*** RECORDS FOR THIS EXERCISE

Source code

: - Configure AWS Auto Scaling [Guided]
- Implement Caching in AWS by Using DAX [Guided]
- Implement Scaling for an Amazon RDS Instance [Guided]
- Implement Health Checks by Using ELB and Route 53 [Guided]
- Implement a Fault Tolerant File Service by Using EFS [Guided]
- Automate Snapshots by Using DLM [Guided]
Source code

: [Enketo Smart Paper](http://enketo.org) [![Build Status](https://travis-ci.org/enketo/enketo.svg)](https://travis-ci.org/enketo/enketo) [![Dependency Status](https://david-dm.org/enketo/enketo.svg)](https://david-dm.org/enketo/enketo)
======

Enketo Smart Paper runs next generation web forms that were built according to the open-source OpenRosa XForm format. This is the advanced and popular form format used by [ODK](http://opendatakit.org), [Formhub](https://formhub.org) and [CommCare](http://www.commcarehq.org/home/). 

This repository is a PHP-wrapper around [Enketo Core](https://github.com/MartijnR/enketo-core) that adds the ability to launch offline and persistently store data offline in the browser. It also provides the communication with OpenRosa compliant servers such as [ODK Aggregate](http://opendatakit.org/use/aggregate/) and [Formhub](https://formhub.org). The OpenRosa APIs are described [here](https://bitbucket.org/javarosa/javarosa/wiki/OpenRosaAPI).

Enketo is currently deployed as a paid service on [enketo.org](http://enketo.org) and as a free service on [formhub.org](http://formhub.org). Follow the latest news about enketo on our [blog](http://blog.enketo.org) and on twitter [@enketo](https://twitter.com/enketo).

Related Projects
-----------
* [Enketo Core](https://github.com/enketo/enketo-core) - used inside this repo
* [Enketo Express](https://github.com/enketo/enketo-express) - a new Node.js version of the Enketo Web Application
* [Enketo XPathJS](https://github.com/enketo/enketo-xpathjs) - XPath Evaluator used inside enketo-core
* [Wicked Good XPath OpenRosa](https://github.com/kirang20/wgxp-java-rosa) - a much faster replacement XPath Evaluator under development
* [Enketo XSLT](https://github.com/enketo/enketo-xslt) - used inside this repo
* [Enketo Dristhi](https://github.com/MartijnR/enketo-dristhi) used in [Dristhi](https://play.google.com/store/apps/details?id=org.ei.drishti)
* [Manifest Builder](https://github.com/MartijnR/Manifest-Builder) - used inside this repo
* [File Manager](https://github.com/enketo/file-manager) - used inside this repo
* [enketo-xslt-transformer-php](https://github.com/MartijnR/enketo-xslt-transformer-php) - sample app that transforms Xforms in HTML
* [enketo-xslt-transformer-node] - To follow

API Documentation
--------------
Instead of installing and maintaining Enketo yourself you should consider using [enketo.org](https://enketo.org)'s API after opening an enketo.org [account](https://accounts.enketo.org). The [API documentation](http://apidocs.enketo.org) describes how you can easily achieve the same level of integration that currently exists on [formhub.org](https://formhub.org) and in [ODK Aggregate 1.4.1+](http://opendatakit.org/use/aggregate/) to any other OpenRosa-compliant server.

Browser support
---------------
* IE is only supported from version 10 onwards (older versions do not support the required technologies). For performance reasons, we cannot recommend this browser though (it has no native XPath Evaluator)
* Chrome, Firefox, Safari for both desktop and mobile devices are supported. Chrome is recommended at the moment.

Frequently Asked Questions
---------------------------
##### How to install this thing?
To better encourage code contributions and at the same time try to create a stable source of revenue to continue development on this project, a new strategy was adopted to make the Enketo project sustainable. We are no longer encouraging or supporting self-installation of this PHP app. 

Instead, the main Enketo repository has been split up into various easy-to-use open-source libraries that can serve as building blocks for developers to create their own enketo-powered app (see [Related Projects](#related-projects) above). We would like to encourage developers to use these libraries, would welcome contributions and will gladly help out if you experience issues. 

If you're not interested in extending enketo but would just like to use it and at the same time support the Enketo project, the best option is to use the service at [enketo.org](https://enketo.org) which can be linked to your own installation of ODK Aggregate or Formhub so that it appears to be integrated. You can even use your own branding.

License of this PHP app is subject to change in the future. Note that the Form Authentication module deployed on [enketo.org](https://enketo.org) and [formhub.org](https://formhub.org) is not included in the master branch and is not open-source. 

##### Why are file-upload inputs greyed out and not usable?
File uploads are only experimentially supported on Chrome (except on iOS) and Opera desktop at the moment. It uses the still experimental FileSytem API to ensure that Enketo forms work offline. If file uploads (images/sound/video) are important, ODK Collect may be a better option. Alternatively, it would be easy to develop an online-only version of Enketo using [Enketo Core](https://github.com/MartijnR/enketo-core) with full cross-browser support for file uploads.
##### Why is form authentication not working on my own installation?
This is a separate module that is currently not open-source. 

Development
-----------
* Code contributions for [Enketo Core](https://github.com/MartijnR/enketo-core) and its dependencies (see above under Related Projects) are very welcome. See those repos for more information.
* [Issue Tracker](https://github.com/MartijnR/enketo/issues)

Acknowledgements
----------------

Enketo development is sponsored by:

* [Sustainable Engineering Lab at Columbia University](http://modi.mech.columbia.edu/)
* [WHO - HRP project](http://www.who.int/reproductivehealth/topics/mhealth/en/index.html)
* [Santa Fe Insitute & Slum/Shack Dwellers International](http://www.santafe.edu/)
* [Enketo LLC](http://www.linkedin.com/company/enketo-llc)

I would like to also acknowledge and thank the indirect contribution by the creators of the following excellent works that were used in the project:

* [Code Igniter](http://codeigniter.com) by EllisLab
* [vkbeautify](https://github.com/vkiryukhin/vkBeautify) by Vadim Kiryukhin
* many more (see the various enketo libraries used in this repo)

******

### AIM OF THE TASK
Write down exactly the span of lines above from the one containing "Builder](https://github.com/MartijnR/Manifest-Builder) - used" to the one containing "Instead, the main", both ends included.

### RESULT OF THE TASK
* [Manifest Builder](https://github.com/MartijnR/Manifest-Builder) - used inside this repo
* [File Manager](https://github.com/enketo/file-manager) - used inside this repo
* [enketo-xslt-transformer-php](https://github.com/MartijnR/enketo-xslt-transformer-php) - sample app that transforms Xforms in HTML
* [enketo-xslt-transformer-node] - To follow

API Documentation
--------------
Instead of installing and maintaining Enketo yourself you should consider using [enketo.org](https://enketo.org)'s API after opening an enketo.org [account](https://accounts.enketo.org). The [API documentation](http://apidocs.enketo.org) describes how you can easily achieve the same level of integration that currently exists on [formhub.org](https://formhub.org) and in [ODK Aggregate 1.4.1+](http://opendatakit.org/use/aggregate/) to any other OpenRosa-compliant server.

Browser support
---------------
* IE is only supported from version 10 onwards (older versions do not support the required technologies). For performance reasons, we cannot recommend this browser though (it has no native XPath Evaluator)
* Chrome, Firefox, Safari for both desktop and mobile devices are supported. Chrome is recommended at the moment.

Frequently Asked Questions
---------------------------
##### How to install this thing?
To better encourage code contributions and at the same time try to create a stable source of revenue to continue development on this project, a new strategy was adopted to make the Enketo project sustainable. We are no longer encouraging or supporting self-installation of this PHP app. 

Instead, the main Enketo repository has been split up into various easy-to-use open-source libraries that can serve as building blocks for developers to create their own enketo-powered app (see [Related Projects](#related-projects) above). We would like to encourage developers to use these libraries, would welcome contributions and will gladly help out if you experience issues. 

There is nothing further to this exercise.